Top of DATA EXTRACT

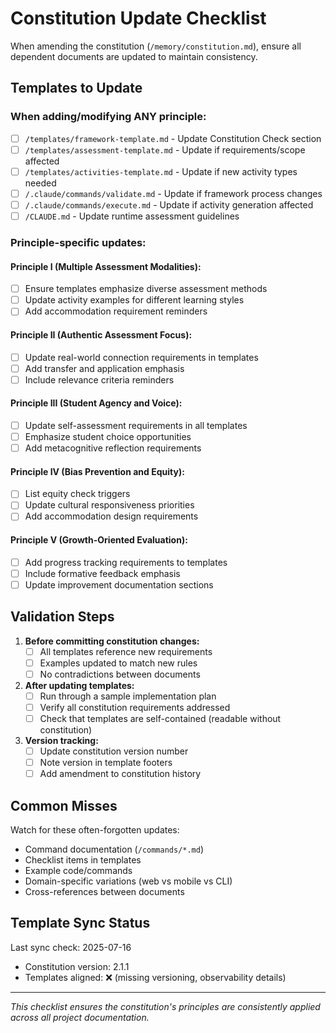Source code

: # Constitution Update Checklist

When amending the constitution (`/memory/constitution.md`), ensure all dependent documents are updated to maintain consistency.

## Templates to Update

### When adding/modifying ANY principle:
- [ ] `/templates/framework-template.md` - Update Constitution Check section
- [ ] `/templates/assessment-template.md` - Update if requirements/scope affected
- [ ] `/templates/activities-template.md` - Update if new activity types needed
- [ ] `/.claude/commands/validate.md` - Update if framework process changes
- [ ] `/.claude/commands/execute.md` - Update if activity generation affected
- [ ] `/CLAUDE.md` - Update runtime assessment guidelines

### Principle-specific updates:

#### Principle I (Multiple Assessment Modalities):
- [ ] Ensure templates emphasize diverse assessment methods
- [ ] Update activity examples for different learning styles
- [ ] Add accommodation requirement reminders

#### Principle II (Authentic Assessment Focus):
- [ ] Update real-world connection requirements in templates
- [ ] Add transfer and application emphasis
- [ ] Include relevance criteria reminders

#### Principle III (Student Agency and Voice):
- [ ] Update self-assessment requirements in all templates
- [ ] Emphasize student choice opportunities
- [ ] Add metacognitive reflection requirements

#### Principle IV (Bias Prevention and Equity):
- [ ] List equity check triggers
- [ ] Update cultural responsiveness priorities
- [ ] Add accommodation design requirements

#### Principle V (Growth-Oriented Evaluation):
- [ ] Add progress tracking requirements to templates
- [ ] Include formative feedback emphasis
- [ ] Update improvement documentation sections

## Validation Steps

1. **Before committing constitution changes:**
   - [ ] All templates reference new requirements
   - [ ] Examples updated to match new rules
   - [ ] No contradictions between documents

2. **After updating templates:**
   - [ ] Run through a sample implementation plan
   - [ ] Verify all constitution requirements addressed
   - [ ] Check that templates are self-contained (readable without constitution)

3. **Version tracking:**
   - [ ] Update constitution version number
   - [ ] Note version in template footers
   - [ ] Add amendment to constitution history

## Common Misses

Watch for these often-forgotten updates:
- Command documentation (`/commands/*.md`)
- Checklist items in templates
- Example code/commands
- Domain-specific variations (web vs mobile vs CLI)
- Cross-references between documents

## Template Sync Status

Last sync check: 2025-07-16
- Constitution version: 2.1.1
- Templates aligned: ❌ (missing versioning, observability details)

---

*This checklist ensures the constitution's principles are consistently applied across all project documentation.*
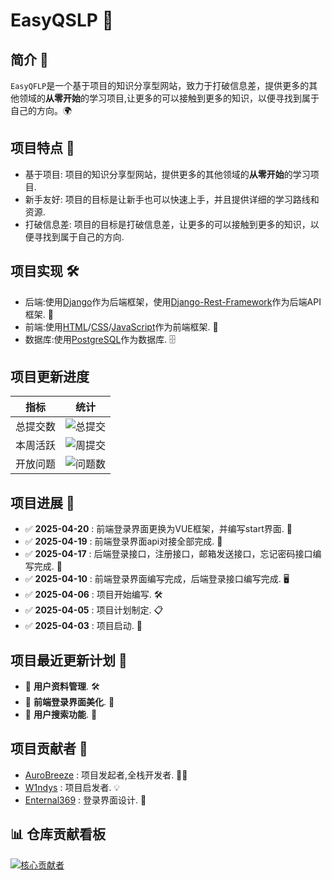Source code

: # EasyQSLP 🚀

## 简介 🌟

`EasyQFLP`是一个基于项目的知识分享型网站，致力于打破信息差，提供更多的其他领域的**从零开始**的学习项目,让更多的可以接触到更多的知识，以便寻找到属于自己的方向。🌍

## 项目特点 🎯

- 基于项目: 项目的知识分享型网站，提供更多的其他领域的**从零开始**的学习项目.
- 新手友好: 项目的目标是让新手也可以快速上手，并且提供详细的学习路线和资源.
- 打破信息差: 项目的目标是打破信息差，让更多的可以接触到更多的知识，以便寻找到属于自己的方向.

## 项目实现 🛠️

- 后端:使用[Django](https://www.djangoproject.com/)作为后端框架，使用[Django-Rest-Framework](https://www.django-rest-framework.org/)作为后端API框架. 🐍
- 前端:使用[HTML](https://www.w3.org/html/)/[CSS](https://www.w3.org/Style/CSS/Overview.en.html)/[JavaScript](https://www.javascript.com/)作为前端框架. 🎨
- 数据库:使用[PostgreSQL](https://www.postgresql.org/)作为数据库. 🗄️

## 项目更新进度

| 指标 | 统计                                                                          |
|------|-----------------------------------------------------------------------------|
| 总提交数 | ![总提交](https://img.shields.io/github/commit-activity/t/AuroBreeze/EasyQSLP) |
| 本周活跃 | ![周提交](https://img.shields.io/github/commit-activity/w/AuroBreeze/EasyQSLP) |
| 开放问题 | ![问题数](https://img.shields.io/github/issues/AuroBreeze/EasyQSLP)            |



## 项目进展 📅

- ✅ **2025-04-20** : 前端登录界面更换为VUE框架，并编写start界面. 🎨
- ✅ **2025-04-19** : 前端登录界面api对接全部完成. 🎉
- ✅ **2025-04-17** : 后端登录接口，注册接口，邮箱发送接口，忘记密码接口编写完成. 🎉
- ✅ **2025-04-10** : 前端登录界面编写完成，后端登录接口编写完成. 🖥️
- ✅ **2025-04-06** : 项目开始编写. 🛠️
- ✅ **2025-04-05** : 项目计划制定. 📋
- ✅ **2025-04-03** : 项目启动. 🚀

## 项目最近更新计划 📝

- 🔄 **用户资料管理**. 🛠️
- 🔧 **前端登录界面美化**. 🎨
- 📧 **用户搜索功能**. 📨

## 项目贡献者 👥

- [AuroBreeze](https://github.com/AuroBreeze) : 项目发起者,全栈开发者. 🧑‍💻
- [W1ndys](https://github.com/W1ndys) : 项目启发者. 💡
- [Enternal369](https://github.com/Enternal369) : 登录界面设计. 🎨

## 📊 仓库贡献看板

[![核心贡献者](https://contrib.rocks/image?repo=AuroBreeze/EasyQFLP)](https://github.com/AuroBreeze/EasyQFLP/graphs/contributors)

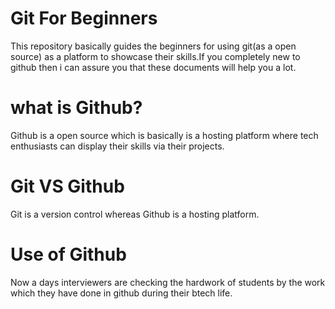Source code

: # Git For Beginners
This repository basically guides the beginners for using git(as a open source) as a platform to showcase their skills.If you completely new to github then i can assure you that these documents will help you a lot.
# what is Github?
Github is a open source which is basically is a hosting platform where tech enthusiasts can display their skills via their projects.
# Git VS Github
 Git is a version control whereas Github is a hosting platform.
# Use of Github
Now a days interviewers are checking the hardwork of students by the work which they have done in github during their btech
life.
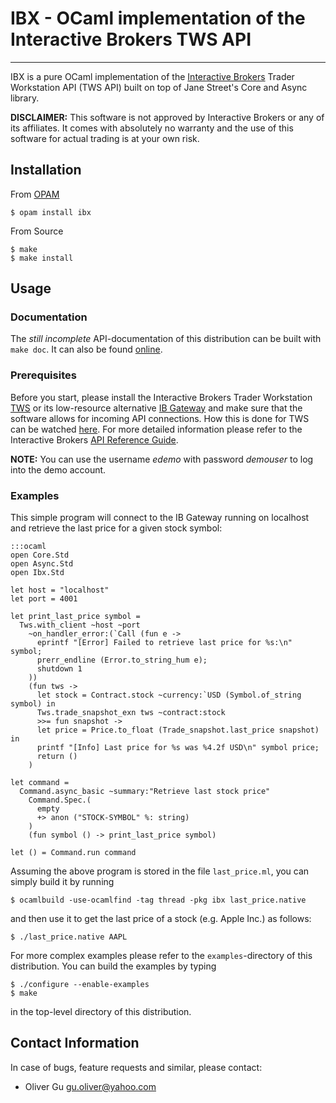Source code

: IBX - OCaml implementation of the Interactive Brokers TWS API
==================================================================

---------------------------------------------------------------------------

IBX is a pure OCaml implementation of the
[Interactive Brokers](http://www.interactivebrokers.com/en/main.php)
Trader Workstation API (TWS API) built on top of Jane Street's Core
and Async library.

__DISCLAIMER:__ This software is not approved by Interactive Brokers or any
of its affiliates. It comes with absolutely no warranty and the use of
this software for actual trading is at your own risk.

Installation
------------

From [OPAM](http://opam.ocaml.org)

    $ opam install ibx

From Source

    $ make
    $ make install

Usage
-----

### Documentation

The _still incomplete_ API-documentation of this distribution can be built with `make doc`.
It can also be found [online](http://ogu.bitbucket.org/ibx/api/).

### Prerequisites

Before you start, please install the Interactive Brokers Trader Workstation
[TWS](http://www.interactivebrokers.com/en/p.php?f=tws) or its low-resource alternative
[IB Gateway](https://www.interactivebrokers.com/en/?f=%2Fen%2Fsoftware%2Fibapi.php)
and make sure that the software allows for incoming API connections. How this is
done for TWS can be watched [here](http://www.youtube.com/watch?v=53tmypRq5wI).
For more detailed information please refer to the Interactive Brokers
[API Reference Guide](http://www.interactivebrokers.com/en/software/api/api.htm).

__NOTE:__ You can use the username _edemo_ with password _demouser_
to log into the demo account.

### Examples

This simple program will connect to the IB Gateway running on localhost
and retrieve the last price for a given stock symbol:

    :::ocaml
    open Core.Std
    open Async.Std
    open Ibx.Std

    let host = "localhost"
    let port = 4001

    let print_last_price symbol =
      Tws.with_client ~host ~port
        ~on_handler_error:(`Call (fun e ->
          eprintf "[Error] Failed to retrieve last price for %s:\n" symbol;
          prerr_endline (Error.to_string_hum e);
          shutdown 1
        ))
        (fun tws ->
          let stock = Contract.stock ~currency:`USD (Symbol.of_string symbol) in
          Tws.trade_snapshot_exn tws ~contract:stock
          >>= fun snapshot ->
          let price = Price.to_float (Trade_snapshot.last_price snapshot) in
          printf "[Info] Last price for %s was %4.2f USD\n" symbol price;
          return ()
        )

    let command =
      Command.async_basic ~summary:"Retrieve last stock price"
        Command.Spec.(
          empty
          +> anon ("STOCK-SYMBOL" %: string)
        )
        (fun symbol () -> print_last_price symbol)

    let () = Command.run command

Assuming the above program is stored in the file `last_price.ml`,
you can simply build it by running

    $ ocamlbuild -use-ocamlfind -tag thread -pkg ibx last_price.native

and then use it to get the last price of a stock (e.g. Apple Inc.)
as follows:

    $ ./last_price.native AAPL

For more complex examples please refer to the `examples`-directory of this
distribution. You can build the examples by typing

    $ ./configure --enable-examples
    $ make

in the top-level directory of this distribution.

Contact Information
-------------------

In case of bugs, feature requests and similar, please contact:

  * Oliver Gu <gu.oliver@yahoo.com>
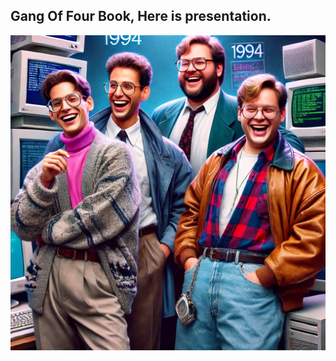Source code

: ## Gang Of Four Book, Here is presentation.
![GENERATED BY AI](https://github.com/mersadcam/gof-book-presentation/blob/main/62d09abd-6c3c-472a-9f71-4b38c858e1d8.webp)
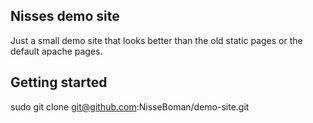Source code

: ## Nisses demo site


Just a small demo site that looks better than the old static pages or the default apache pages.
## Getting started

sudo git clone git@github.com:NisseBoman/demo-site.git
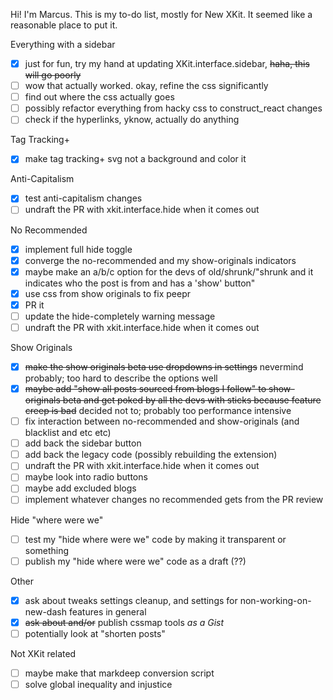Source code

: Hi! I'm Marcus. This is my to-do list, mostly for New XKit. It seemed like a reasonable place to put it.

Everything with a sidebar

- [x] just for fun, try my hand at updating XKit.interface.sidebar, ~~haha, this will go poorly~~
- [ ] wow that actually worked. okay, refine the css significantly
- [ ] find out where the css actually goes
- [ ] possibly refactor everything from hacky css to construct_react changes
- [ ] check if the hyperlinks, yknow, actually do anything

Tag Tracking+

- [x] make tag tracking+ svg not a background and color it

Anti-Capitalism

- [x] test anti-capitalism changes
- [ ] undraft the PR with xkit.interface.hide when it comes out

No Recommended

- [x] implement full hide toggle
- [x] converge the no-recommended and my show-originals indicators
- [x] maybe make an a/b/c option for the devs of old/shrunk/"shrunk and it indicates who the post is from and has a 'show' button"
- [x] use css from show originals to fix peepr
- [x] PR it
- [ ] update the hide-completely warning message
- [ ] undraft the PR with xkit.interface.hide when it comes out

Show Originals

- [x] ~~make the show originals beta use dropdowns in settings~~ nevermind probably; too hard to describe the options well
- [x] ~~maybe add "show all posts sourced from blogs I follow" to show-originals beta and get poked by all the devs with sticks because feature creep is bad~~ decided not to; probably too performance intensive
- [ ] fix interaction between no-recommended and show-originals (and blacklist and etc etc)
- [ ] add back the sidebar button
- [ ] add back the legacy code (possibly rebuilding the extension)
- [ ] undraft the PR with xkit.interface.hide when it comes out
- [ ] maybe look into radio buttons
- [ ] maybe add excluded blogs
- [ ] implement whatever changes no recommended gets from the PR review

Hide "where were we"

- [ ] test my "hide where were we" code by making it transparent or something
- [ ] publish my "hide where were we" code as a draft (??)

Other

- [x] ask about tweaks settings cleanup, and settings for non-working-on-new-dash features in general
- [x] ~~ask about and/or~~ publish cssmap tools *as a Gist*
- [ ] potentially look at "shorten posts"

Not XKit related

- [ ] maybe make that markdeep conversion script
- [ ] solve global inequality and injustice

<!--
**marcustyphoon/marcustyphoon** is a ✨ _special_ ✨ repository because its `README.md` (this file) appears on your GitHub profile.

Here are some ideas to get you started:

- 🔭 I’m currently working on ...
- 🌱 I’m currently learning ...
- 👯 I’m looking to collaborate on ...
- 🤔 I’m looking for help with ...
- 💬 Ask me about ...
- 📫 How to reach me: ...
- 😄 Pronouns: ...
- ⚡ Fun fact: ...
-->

Bottom of DATA EXTRACT

--- EXERCISE OBJECTIVE ---
Lines wanted from the entries above: the one with "- 📧 **用户搜索功能**. 📨", the one with "this software for", and all lines between. Please copy them exactly, without the pictures and without anything else.

--- THE ANSWER ---
- 📧 **用户搜索功能**. 📨

## 项目贡献者 👥

- [AuroBreeze](https://github.com/AuroBreeze) : 项目发起者,全栈开发者. 🧑‍💻
- [W1ndys](https://github.com/W1ndys) : 项目启发者. 💡
- [Enternal369](https://github.com/Enternal369) : 登录界面设计. 🎨

## 📊 仓库贡献看板

[![核心贡献者](https://contrib.rocks/image?repo=AuroBreeze/EasyQFLP)](https://github.com/AuroBreeze/EasyQFLP/graphs/contributors)

Source code

: # Git For Beginners
This repository basically guides the beginners for using git(as a open source) as a platform to showcase their skills.If you completely new to github then i can assure you that these documents will help you a lot.
# what is Github?
Github is a open source which is basically is a hosting platform where tech enthusiasts can display their skills via their projects.
# Git VS Github
 Git is a version control whereas Github is a hosting platform.
# Use of Github
Now a days interviewers are checking the hardwork of students by the work which they have done in github during their btech
life.
Source code

: IBX - OCaml implementation of the Interactive Brokers TWS API
==================================================================

---------------------------------------------------------------------------

IBX is a pure OCaml implementation of the
[Interactive Brokers](http://www.interactivebrokers.com/en/main.php)
Trader Workstation API (TWS API) built on top of Jane Street's Core
and Async library.

__DISCLAIMER:__ This software is not approved by Interactive Brokers or any
of its affiliates. It comes with absolutely no warranty and the use of
this software for actual trading is at your own risk.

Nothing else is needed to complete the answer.